L’Âge d’Or: into the breach for experimental film

Niels Ruëll
© Agenda Magazine
07/10/2014
Kenneth Anger won one in 1958, Martin Scorsese in 1967, Jean-Luc Godard in 1980, Béla Tarr in 1994, and Jia Zhang-ke in 1998. For more than half a century, the Belgian Film Archive, better known as Cinematek, has honoured the venerable tradition of awarding the L’Âge d’Or Prize to a film “that through its design or writing strays off the well-trodden cinematographic paths.” As of 1986, the prize was linked to Filmvondsten/Cinédécouvertes. With the cessation of that festival, which screened the best festival contenders that could not secure distribution, there was a risk that the L’Âge d’Or Prize would also come to an end. But instead, it has become the main feature of a veritable L’Âge d’Or festival. Henceforth, every October, Brussels will become the place “where cinematographic boundaries – between experimental film, alternative fiction, idiosyncratic documentaries – are ignored or eliminated.” Cinematek is thus reconnecting with EXPRMNTL: the renowned festival of experimental film that it organised in Knokke until 1974. To provide you with the most concrete idea of what to expect from a “festival of cinematic experiences”, we asked the three programme organisers and curator Nicola Mazzanti to select and introduce one film each from the extensive range.


The selection of Olivier Dekegel:
Age is …
(Stephen Dwoskin)

“Stephen Dwoskin (1939-2012) was one of the most original talents of modern cinema. His oeuvre is inextricably linked to the partial paralysis that he suffered throughout his life after catching polio as a child. The oeuvre focuses on desire, facial expressions, sharing, and it depicts the ‘imaginary solutions’ to a reality that must be reconstructed if you have a disability.”
“Age Is... is both a hard and tender film in which the director sets out to depict the beauty and unique character of ageing faces and bodies with almost amorous attention to detail. It is a complex film that was conceived in the act of sharing: on the eve of his own death, Dwoskin invited some of his friends to film old age.
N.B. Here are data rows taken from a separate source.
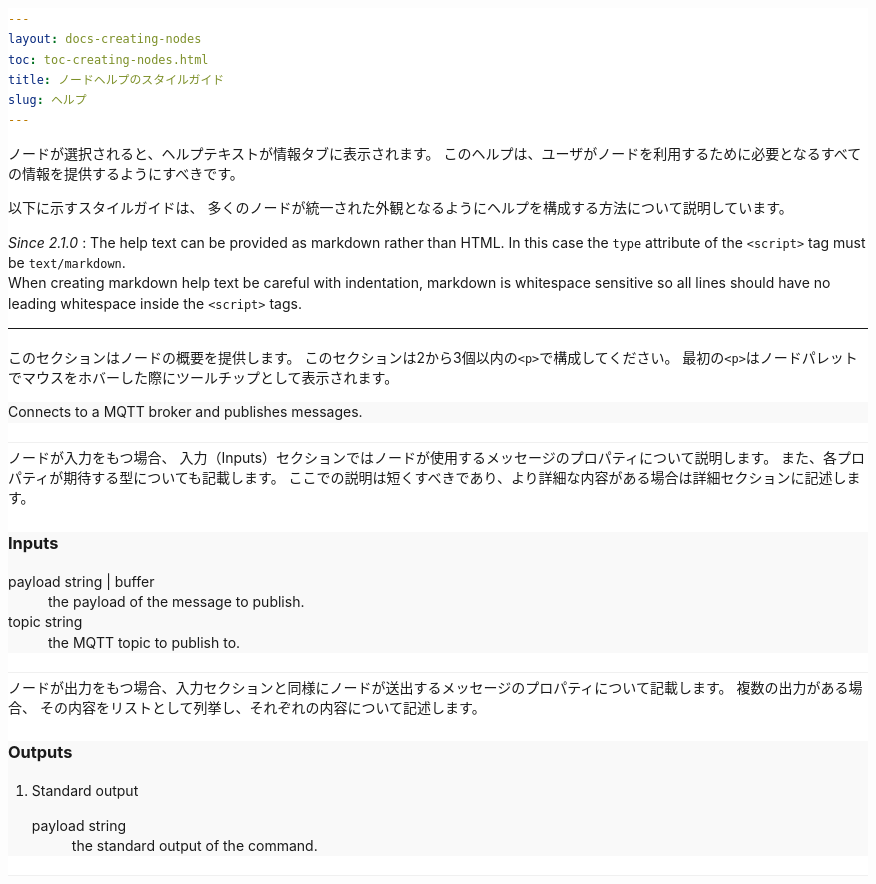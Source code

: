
 ```yaml
---
layout: docs-creating-nodes
toc: toc-creating-nodes.html
title: ノードヘルプのスタイルガイド
slug: ヘルプ
---
```


ノードが選択されると、ヘルプテキストが情報タブに表示されます。
このヘルプは、ユーザがノードを利用するために必要となるすべての情報を提供するようにすべきです。

以下に示すスタイルガイドは、
多くのノードが統一された外観となるようにヘルプを構成する方法について説明しています。

*Since 2.1.0* : The help text can be provided as markdown rather than HTML. In this
case the `type` attribute of the `<script>` tag must be `text/markdown`.<br>
When creating markdown help text be careful with indentation, markdown is whitespace sensitive so all lines should have no leading whitespace inside the `<script>` tags.

<hr/>

<link href="/css/node-help.css" rel="stylesheet">

<div class="grid" style="min-height:auto; padding:5px 0 5px; border-bottom: 1px solid #f0f0f0;">
    <div class="col-1-2">
        このセクションはノードの概要を提供します。
        このセクションは2から3個以内の<code>&lt;p&gt;</code>で構成してください。
        最初の<code>&lt;p&gt;</code>はノードパレットでマウスをホバーした際にツールチップとして表示されます。
    </div>
    <div class="col-1-2 node-help" style="padding-right: 5px; background: #f9f9f9;">
        <p>Connects to a MQTT broker and publishes messages.</p>
    </div>
</div>
<div class="grid" style="min-height:auto; padding:5px 0 5px; border-bottom: 1px solid #f0f0f0;">
    <div class="col-1-2">
        ノードが入力をもつ場合、
        入力（Inputs）セクションではノードが使用するメッセージのプロパティについて説明します。
        また、各プロパティが期待する型についても記載します。
        ここでの説明は短くすべきであり、より詳細な内容がある場合は詳細セクションに記述します。
    </div>
    <div class="col-1-2 node-help" style="padding-right: 5px; background: #f9f9f9;">
        <h3>Inputs</h3>
           <dl class="message-properties">
              <dt>payload
                  <span class="property-type">string | buffer</span>
              </dt>
              <dd> the payload of the message to publish. </dd>
              <dt class="optional">topic <span class="property-type">string</span></dt>
              <dd> the MQTT topic to publish to.</dd>
         </dl>
     </div>
 </div>
 <div class="grid" style="min-height:auto; padding:5px 0 5px; border-bottom: 1px solid #f0f0f0;">
     <div class="col-1-2">
         ノードが出力をもつ場合、入力セクションと同様にノードが送出するメッセージのプロパティについて記載します。
         複数の出力がある場合、
         その内容をリストとして列挙し、それぞれの内容について記述します。
     </div>
     <div class="col-1-2 node-help" style="padding-right: 5px; background: #f9f9f9;">
         <h3>Outputs</h3>
             <ol class="node-ports">
                 <li>Standard output
                     <dl class="message-properties">
                         <dt>payload <span class="property-type">string</span></dt>
                         <dd>the standard output of the command.</dd>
Although it is not his best film, it is overwhelming and demonstrates that his genius lay in editing and the use of diegetic music.”


The selection of Nicola Mazzanti:
Baby, I Will Make You Sweat
(Birgit Hein)

“Filmmaker, event programmer, (polemical and highly idiosyncratic) critic, and lecturer Birgit Hein has simply been the icon of German avant-garde cinema since the 1960s. She wrote the very first work on the history of European avant-garde film and was a participant and witness of the Festival of Experimental Film in Knokke back in the day.”
“Her Baby, I Will Make You Sweat, which was released in 1995, is not only innovative qua form, it is – honestly – incredibly beautiful. When it was released, the film ignited endless polemics. Baby, I Will Make You Sweat treats sexuality, race relations, hidden colonialism, and still has the power to educe heated debate and make its viewers feel uneasy. This makes it the perfect film to open the L’Âge d’Or festival!”
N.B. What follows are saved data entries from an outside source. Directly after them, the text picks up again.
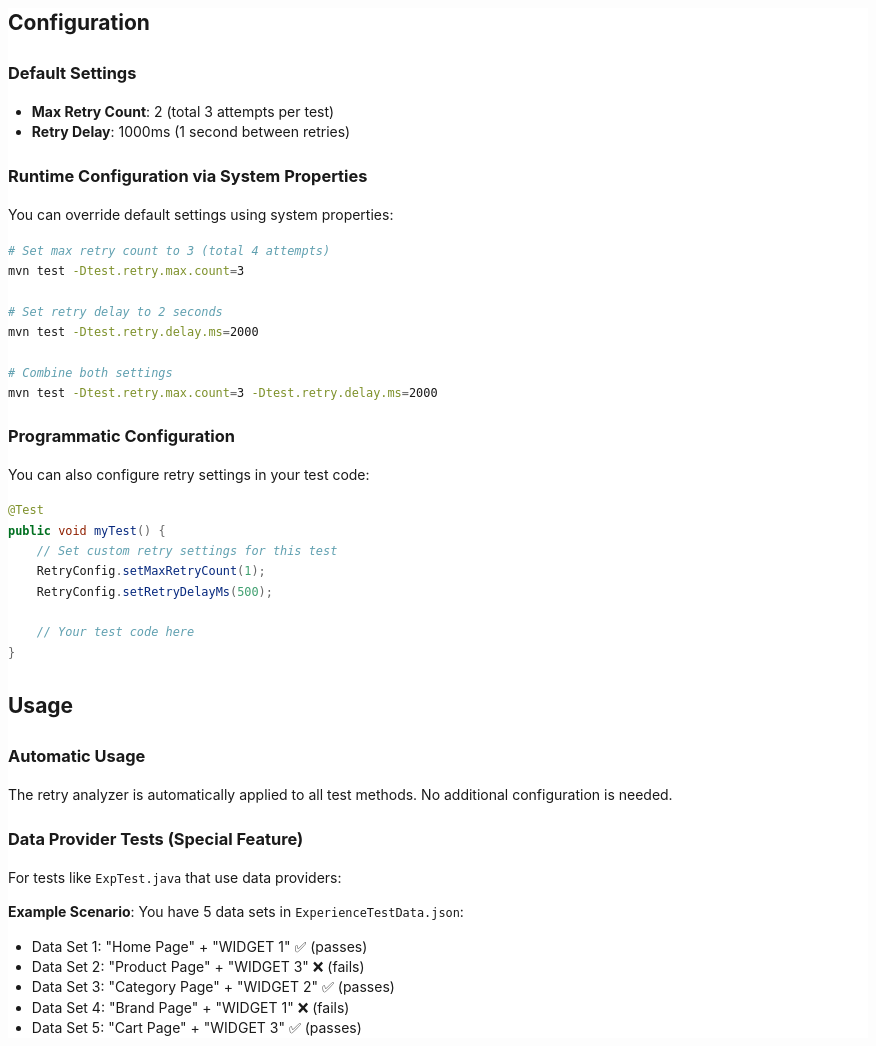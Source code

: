## Configuration

### Default Settings
- **Max Retry Count**: 2 (total 3 attempts per test)
- **Retry Delay**: 1000ms (1 second between retries)

### Runtime Configuration via System Properties

You can override default settings using system properties:

```bash
# Set max retry count to 3 (total 4 attempts)
mvn test -Dtest.retry.max.count=3

# Set retry delay to 2 seconds
mvn test -Dtest.retry.delay.ms=2000

# Combine both settings
mvn test -Dtest.retry.max.count=3 -Dtest.retry.delay.ms=2000
```

### Programmatic Configuration

You can also configure retry settings in your test code:

```java
@Test
public void myTest() {
    // Set custom retry settings for this test
    RetryConfig.setMaxRetryCount(1);
    RetryConfig.setRetryDelayMs(500);
    
    // Your test code here
}
```

## Usage

### Automatic Usage
The retry analyzer is automatically applied to all test methods. No additional configuration is needed.

### Data Provider Tests (Special Feature)
For tests like `ExpTest.java` that use data providers:

**Example Scenario**: You have 5 data sets in `ExperienceTestData.json`:
- Data Set 1: "Home Page" + "WIDGET 1" ✅ (passes)
- Data Set 2: "Product Page" + "WIDGET 3" ❌ (fails)
- Data Set 3: "Category Page" + "WIDGET 2" ✅ (passes)
- Data Set 4: "Brand Page" + "WIDGET 1" ❌ (fails)
- Data Set 5: "Cart Page" + "WIDGET 3" ✅ (passes)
The selection of Xavier GarcÍa BardÓn:
Anna
(Alberto Grifi)

“Alberto Grifi (1938-2007) is an ingenious, underappreciated representative of Italian avant-garde cinema. He invented new forms and ground-breaking technical equipment. Anna (produced with Massimo Sarchielli) was filmed in Rome in the early 1970s with one of the very first black and white video cameras – a new instrument that completely redefined the cinematic method. Very few works have managed so overwhelmingly to capture an age, a place, and a moment in personal and collective history.”
“We have to allocate this masterpiece a place in the history of cinema. L’Âge d’Or is screening a cycle of three experimental Italian films from the mid-1960s to the mid-1970s, and is showcasing the remastering techniques of the Cineteca Nazionale in Rome.”
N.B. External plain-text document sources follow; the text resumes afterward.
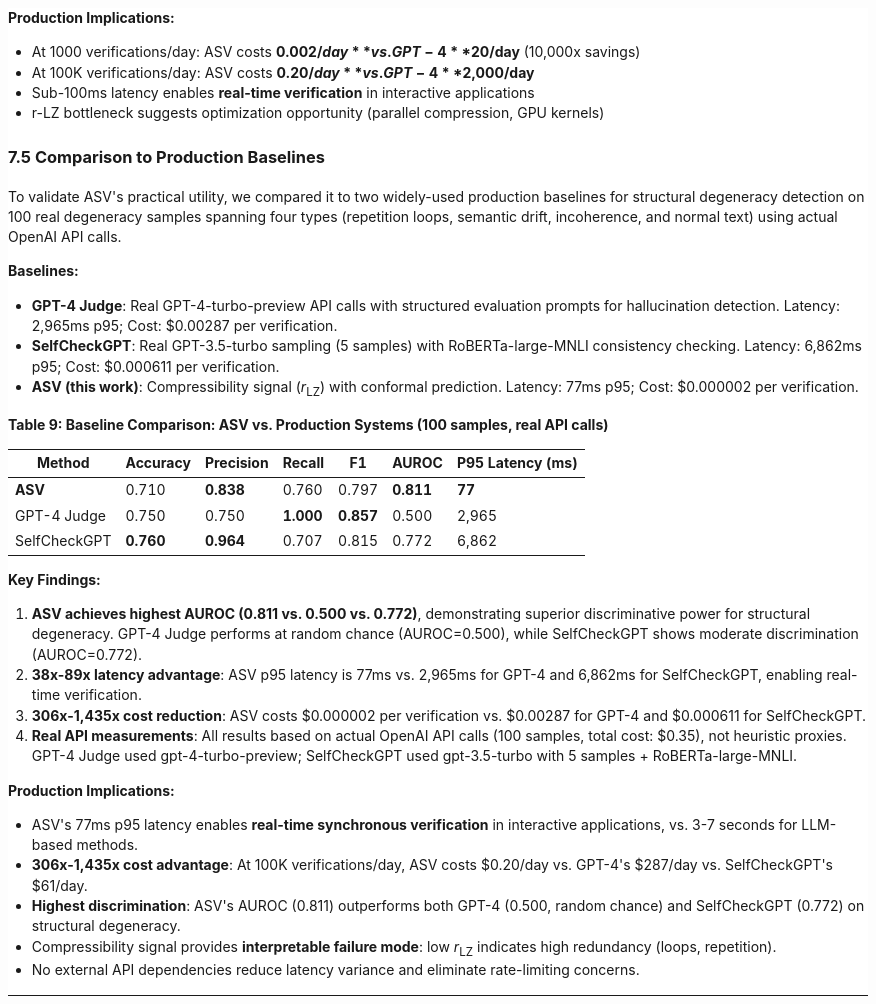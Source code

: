 **Production Implications:**
- At 1000 verifications/day: ASV costs **$0.002/day** vs. GPT-4 **$20/day** (10,000x savings)
- At 100K verifications/day: ASV costs **$0.20/day** vs. GPT-4 **$2,000/day**
- Sub-100ms latency enables **real-time verification** in interactive applications
- r-LZ bottleneck suggests optimization opportunity (parallel compression, GPU kernels)

### 7.5 Comparison to Production Baselines

To validate ASV's practical utility, we compared it to two widely-used production baselines for structural degeneracy detection on 100 real degeneracy samples spanning four types (repetition loops, semantic drift, incoherence, and normal text) using actual OpenAI API calls.

**Baselines:**
- **GPT-4 Judge**: Real GPT-4-turbo-preview API calls with structured evaluation prompts for hallucination detection. Latency: 2,965ms p95; Cost: $0.00287 per verification.
- **SelfCheckGPT**: Real GPT-3.5-turbo sampling (5 samples) with RoBERTa-large-MNLI consistency checking. Latency: 6,862ms p95; Cost: $0.000611 per verification.
- **ASV (this work)**: Compressibility signal ($r_{\text{LZ}}$) with conformal prediction. Latency: 77ms p95; Cost: $0.000002 per verification.

**Table 9: Baseline Comparison: ASV vs. Production Systems (100 samples, real API calls)**

| Method | Accuracy | Precision | Recall | F1 | AUROC | P95 Latency (ms) |
|--------|----------|-----------|--------|-----|-------|------------------|
| **ASV** | 0.710 | **0.838** | 0.760 | 0.797 | **0.811** | **77** |
| GPT-4 Judge | 0.750 | 0.750 | **1.000** | **0.857** | 0.500 | 2,965 |
| SelfCheckGPT | **0.760** | **0.964** | 0.707 | 0.815 | 0.772 | 6,862 |

**Key Findings:**
1. **ASV achieves highest AUROC (0.811 vs. 0.500 vs. 0.772)**, demonstrating superior discriminative power for structural degeneracy. GPT-4 Judge performs at random chance (AUROC=0.500), while SelfCheckGPT shows moderate discrimination (AUROC=0.772).
2. **38x-89x latency advantage**: ASV p95 latency is 77ms vs. 2,965ms for GPT-4 and 6,862ms for SelfCheckGPT, enabling real-time verification.
3. **306x-1,435x cost reduction**: ASV costs $0.000002 per verification vs. $0.00287 for GPT-4 and $0.000611 for SelfCheckGPT.
4. **Real API measurements**: All results based on actual OpenAI API calls (100 samples, total cost: $0.35), not heuristic proxies. GPT-4 Judge used gpt-4-turbo-preview; SelfCheckGPT used gpt-3.5-turbo with 5 samples + RoBERTa-large-MNLI.

**Production Implications:**
- ASV's 77ms p95 latency enables **real-time synchronous verification** in interactive applications, vs. 3-7 seconds for LLM-based methods.
- **306x-1,435x cost advantage**: At 100K verifications/day, ASV costs $0.20/day vs. GPT-4's $287/day vs. SelfCheckGPT's $61/day.
- **Highest discrimination**: ASV's AUROC (0.811) outperforms both GPT-4 (0.500, random chance) and SelfCheckGPT (0.772) on structural degeneracy.
- Compressibility signal provides **interpretable failure mode**: low $r_{\text{LZ}}$ indicates high redundancy (loops, repetition).
- No external API dependencies reduce latency variance and eliminate rate-limiting concerns.

---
The selection of Philippe Delvosalle:
Om Dar-B-Dar
(Kamal Swaroop)


“This initiation fairy tale (the coming of age story of the little Om in a village in Rajasthan) is a baroque and nonsensical unidentified cinematographic object. It is a cross between Federico Fellini, Alejandro Jodorowsky, Ritwik Ghatak, and the musical comedies of Bollywood. It was screened on the international festival circuit in the late 1980s, but was only released in India in January of this year, after being remastered.”
“I discovered Swaroop while trying to identify the director who inveighs somewhat bitterly but lucidly against the different castes in Indian cinema in the short film I Am Micro by Shai Heredia and Shumona Goel. You don’t have to have seen everything to compile a festival programme. It’s all about wanting to share hidden gems with other people.”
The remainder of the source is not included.